Arab Muslim armies began
their conquest of the Persian Sassanian Empire in ad 636 and
during the next five years conquered all of Iran, with the
exception of the Elburz Mountains and the Caspian coastal
plain. They finally put an end to the Sassanid dynasty in
651. For the next two centuries, most of Iran (which at that
time extended beyond Herāt in what now is western
Afghanistan) remained part of the Arab Islamic empire. The
caliphs (successive Islamic leaders) ruled initially
from Medina in present-day Saudi Arabia, then from Damascus,
Syria, and finally from Baghdād, Iraq, as each city became
the seat of the caliphate. Beginning in the late 9th
century, however, independent kingdoms arose in eastern
Iran; by the mid-11th century, the Arab caliph in Baghdād
had lost effective control of virtually all of Iran,
although most of the local dynasties continued to recognize
his religious authority.
From the time of Islamic
conquest, Iranians gradually converted to Islam. Most had
previously followed Zoroastrianism, the official state
religion under the Sassanid dynasty, but minority groups had
practiced Christianity or Judaism. By the 10th century the
majority of Iranians probably were Muslims. Most Iranian
Muslims adhered to orthodox Sunni Islam, although some
followed various sects of Shia Islam. The Ismailis, a Shia
sect, maintained a small but effectively independent state
in the Rūdbār region of the Elburz Mountains from the 11th
through the 13th century. Iran's unique identity as a
bastion of Jafari, or Twelver, Shia Islam (which constitutes
the main body of Shia Islam today) did not develop until the
16th century.
In the 11th century
Turkic tribes began migrating to Iran, settling primarily in
the northwest. The Seljuk Turks (see Seljuks), who
had converted to Sunni Islam in the 10th century, defeated
local rulers and established dynasties that ruled over most
of the country until the Mongol invasions in the 13th
century. Mongol rule proved disastrous for Iran. The Mongols
destroyed major cities such as Ardabīl, Hamadān, Marāgheh,
Neyshābūr, and Qazvīn, and they killed almost all of the
inhabitants as punishment for resistance. Ray and Tus, the
largest and most important cities in Iran, were destroyed by
the Mongols and never rebuilt. The Mongols devastated many
regions, especially Khorāsān and Māzandarān, by destroying
irrigation networks and cropland. The harsh rule of the
Mongols contributed to a continuing economic decline
throughout the 13th century.
Prior to 1295 Iran's
Mongol rulers, followers of shamanism or Buddhism, did not
accept the Islamic faith. Their official indifference or
open hostility toward Islam stimulated the transformation of
Sufi brotherhoods into religious paramilitary organizations.

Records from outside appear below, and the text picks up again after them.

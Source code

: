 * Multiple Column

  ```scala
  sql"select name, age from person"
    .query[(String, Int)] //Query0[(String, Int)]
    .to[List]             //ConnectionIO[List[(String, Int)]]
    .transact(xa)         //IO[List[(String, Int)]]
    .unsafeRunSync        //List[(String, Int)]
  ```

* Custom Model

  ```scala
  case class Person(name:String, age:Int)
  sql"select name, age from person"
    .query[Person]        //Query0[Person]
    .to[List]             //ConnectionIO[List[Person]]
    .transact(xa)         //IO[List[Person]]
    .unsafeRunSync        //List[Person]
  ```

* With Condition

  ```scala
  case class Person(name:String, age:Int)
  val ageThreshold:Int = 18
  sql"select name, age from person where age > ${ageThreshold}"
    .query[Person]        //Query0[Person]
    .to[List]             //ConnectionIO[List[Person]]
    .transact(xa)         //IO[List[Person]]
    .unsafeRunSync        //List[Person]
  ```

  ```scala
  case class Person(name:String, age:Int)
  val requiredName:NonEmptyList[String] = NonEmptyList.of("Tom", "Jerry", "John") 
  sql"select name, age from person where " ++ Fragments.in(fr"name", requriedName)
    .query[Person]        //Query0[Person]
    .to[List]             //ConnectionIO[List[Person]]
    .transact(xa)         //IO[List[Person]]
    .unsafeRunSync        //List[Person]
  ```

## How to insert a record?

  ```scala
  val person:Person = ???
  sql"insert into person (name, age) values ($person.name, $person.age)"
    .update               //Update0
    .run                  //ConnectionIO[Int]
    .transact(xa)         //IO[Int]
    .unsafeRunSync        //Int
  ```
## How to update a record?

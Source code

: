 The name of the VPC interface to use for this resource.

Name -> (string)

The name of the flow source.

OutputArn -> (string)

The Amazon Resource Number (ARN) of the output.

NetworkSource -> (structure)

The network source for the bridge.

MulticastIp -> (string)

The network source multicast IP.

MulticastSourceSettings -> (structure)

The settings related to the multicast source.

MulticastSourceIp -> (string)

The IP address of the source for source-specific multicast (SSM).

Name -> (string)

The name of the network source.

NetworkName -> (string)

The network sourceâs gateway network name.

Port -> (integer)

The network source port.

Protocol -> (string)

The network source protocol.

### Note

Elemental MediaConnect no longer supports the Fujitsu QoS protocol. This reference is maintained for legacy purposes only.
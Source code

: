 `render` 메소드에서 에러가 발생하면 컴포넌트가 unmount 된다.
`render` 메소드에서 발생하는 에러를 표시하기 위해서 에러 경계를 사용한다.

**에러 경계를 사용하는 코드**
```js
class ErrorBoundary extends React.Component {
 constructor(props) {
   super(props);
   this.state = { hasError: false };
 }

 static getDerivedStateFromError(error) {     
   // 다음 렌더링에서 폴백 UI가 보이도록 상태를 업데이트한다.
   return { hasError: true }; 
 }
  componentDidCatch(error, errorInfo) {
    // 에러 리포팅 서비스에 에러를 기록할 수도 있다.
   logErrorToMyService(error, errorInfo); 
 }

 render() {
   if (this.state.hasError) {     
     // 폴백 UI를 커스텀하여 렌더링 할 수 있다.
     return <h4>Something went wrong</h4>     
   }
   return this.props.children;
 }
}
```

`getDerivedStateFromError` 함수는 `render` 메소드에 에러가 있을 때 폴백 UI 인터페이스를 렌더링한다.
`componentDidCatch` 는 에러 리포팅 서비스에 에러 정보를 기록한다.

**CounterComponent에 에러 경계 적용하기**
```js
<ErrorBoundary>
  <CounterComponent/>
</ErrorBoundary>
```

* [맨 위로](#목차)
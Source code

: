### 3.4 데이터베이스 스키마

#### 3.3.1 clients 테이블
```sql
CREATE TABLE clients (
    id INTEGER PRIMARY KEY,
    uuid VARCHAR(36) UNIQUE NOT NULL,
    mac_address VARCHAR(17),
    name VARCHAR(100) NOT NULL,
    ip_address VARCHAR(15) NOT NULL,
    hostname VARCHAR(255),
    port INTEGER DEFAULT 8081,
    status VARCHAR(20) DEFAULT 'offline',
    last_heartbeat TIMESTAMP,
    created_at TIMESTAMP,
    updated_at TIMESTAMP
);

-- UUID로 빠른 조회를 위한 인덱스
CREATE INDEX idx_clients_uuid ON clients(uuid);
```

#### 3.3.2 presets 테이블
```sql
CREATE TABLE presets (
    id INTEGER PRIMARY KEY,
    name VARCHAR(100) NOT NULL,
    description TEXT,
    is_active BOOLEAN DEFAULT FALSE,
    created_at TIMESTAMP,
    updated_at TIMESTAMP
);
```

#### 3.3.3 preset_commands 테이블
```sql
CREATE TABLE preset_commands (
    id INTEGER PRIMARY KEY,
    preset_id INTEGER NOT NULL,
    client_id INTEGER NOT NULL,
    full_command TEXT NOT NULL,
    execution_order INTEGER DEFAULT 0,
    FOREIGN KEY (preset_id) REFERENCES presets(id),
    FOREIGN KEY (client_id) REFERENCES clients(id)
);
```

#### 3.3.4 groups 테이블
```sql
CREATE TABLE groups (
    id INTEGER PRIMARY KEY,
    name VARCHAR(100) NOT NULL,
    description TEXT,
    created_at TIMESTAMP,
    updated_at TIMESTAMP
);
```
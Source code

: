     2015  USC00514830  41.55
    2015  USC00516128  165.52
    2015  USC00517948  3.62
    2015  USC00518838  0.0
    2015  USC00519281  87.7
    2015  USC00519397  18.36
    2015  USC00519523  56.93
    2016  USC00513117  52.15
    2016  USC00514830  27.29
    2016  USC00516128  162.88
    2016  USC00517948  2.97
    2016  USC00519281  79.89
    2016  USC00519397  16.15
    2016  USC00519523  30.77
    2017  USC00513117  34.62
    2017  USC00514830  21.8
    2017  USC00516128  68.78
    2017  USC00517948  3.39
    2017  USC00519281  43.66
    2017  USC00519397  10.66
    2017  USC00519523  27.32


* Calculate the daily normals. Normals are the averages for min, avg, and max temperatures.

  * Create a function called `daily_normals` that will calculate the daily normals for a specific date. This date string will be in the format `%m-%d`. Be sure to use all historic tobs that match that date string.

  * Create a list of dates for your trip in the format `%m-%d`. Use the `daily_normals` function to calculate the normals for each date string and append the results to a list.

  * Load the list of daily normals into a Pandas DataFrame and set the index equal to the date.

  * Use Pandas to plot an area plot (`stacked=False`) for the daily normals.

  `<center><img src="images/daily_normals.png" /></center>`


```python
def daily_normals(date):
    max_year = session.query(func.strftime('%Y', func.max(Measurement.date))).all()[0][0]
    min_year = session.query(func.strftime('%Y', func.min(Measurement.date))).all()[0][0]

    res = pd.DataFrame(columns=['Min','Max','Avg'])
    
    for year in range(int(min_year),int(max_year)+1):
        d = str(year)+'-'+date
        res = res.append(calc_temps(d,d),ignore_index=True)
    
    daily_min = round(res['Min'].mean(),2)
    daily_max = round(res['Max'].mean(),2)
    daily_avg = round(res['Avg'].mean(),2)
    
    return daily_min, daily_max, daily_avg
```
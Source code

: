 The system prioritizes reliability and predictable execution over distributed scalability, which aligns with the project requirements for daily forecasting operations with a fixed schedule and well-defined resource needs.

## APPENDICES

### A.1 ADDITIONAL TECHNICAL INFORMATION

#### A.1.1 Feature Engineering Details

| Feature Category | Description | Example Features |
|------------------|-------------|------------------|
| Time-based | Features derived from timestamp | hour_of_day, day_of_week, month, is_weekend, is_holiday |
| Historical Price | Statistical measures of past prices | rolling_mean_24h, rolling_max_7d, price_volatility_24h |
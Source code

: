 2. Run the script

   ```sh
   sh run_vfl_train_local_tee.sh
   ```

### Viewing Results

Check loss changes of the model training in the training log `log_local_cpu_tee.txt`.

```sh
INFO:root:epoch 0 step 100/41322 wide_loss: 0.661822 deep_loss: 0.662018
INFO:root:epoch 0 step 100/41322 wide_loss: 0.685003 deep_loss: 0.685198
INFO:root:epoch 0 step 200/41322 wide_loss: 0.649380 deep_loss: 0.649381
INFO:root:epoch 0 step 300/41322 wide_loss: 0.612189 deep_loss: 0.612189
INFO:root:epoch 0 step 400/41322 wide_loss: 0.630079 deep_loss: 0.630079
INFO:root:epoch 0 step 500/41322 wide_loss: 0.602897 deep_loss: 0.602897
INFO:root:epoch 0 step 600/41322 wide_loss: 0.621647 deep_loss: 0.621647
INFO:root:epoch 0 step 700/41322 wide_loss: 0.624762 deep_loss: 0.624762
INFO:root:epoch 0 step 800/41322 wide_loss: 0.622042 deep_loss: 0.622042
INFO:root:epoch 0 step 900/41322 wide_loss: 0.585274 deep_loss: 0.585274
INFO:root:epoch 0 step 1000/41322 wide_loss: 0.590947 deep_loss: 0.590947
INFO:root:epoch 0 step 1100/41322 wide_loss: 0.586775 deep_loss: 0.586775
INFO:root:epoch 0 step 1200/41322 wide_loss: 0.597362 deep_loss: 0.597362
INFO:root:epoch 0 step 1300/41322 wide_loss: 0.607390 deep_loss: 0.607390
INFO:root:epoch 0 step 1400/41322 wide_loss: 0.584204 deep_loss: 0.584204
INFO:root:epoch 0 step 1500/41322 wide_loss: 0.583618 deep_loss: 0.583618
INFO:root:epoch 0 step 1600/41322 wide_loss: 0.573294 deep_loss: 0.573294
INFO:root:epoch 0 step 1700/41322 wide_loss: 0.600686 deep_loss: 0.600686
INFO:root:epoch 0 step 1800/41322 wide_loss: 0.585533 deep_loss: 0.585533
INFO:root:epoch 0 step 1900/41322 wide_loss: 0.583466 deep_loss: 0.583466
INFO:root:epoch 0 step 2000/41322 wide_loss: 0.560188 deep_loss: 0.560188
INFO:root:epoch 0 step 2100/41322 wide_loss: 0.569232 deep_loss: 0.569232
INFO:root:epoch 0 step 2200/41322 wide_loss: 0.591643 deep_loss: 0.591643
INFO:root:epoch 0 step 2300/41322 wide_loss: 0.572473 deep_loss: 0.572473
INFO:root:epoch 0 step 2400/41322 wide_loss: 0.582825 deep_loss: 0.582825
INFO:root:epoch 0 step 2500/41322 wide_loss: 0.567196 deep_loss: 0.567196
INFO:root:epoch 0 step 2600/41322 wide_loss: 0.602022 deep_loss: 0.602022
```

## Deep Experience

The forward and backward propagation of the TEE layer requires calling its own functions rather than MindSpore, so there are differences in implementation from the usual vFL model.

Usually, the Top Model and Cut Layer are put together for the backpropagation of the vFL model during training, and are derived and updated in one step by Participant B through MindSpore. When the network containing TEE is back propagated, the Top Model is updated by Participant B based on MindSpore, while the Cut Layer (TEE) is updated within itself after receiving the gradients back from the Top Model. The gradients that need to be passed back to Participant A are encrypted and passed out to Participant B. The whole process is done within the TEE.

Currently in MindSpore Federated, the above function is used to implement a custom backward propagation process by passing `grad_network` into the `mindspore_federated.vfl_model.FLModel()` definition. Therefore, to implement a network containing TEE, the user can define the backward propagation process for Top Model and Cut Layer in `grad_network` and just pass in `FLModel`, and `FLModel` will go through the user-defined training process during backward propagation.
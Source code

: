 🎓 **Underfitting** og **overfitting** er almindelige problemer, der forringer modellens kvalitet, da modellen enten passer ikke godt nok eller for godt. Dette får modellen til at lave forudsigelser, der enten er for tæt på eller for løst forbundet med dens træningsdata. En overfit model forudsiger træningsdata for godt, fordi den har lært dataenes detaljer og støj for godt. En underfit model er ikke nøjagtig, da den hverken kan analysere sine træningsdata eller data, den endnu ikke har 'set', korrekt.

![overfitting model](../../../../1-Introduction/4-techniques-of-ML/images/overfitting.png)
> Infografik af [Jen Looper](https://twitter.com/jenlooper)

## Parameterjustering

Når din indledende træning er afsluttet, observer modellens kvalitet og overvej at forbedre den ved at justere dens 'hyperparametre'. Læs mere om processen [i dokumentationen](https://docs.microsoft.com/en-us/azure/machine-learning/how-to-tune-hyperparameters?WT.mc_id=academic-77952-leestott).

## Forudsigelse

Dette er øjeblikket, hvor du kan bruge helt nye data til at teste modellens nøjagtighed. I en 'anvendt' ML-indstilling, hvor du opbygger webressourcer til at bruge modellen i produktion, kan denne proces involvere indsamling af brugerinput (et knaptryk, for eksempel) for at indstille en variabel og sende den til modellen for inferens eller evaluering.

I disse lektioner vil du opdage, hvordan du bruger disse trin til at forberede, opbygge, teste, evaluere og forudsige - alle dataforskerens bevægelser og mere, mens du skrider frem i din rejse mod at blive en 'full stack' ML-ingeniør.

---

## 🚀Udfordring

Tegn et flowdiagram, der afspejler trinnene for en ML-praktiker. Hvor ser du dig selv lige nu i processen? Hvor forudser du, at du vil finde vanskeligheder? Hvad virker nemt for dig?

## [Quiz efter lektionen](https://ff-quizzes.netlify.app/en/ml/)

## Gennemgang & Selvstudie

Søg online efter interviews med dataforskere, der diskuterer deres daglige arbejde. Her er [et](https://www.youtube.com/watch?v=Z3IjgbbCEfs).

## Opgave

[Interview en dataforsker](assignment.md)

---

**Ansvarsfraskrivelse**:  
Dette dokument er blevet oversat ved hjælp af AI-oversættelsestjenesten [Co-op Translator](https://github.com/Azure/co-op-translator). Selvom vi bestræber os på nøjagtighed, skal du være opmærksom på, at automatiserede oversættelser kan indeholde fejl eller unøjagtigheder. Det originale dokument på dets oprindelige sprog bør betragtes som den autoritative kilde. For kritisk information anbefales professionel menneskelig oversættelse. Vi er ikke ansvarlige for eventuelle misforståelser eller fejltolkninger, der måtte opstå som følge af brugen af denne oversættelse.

Although nominally Sunni, many of these brotherhoods became
increasingly tolerant of Shia ideas, even incorporating
these ideas into their own belief systems. In 1295 Mongol
ruler Ghazan Khan, himself a convert to Islam, restored
Islam as the state religion, further bolstering the growth
of new Islamic ideas.
Ghazan and his immediate
successors also adopted policies that reversed Iran's
economic decline. In the late 13th and early 14th centuries,
cities that had escaped the destruction of the Mongol
invasions, such as Eşfahān, Shīrāz, and Tabrīz, emerged as
new centers of cultural development. However, from 1335 to
1380 civil strife weakened central authority. Between 1381
and 1405 invasions by Turkic conqueror Tamerlane destroyed
more of Iran’s cities and undid most of the progress Ghazan
had achieved.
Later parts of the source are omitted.